Database Pioneer Stonebraker Wins Turing Award, Including $1 Million

Michael Stonebraker, the MIT computer scientist who created multiple companies based on his foundational work in database management systems, has won the A.M. Turing Award from the Association for Computing Machinery.

The award, now funded by Google, includes a $1 million prize, up from $250,000 in recent years. The association selected Stonebraker, who is a researcher at the school’s Computer Science and Artificial Intelligence Laboratory, because of his work pioneering database technology and “inventing many of the concepts that are used in almost all modern database systems.”

Stonebraker’s work has spawned nine businesses he has helped create and manage. The most recent is Tamr. That company received a $16 million Series A round in 2014 for its efforts helping companies manage and connect their many data sources.

Others companies include VoltDB, Paradigm4, and Vertica, a database management business that stores numbers in columns rather than rows. Vertica was acquired by Hewlett-Packard in 2011 for $340 million.

Stonebraker, who is receiving the award June 20 in San Francisco, spent 29 years at the University of California at Berkeley, where he developed influential database systems, Ingres and Postgres.

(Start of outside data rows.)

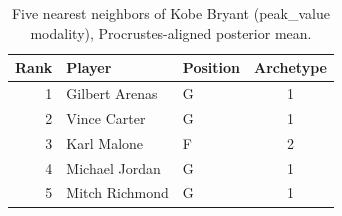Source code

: \begin{table}[htbp]
  \centering\small
  \begin{tabular}{rllc}
    \toprule
    Rank & Player & Position & Archetype \\
    \midrule
    1 & Gilbert Arenas & G & 1 \\
    2 & Vince Carter & G & 1 \\
    3 & Karl Malone & F & 2 \\
    4 & Michael Jordan & G & 1 \\
    5 & Mitch Richmond & G & 1 \\
    \bottomrule
  \end{tabular}
  \caption{Five nearest neighbors of Kobe Bryant (peak_value modality), Procrustes-aligned posterior mean.}
  \label{tab:Kobe_Bryant_neighbors_peak_value}
\end{table}

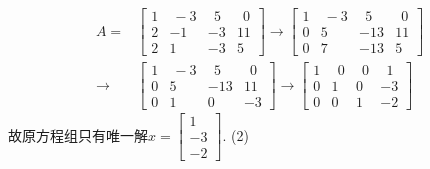 \documentclass[a4paper]{book}
\begin{document}
\begin{displaymath}
\begin{aligned}
A=&\begin{bmatrix} 1&\ -3&\ \ 5&\ \ 0\\2&-1&-3&11\\2&1&-3&5 \end{bmatrix}\rightarrow
\begin{bmatrix}1&\ -3&\ \ 5&\ \ 0\\0&5&-13&11\\0&7&-13&5  \end{bmatrix}\\ \rightarrow&
\begin{bmatrix}1&\ -3&\ \ 5&\ \ 0\\0&5&-13&11\\0&1&0&-3  \end{bmatrix} \rightarrow
\begin{bmatrix} 1&\ \ 0&\ \ 0&\ \ 1\\0&1&0&-3\\0&0&1&-2 \end{bmatrix}
\end{aligned} \end{displaymath}
故原方程组只有唯一解$x=\begin{bmatrix}1\\-3\\-2\end{bmatrix}$.
(2)
\end{document}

The researcher’s work there, and after he left Berkeley for MIT in 2001, centered on what eventually became marketed as big data, a term that Stonebraker came to view as “hackneyed.”

“Out of nowhere, some marketing guys started talking about ‘big data,’” he said in a prepared statement. “That’s when I realized that I’d been studying this thing for the better part of my academic life.”

The award is named after British computer scientist Alan Turing, whose life and accomplishments were detailed last year in the Hollywood movie “The Imitation Game.”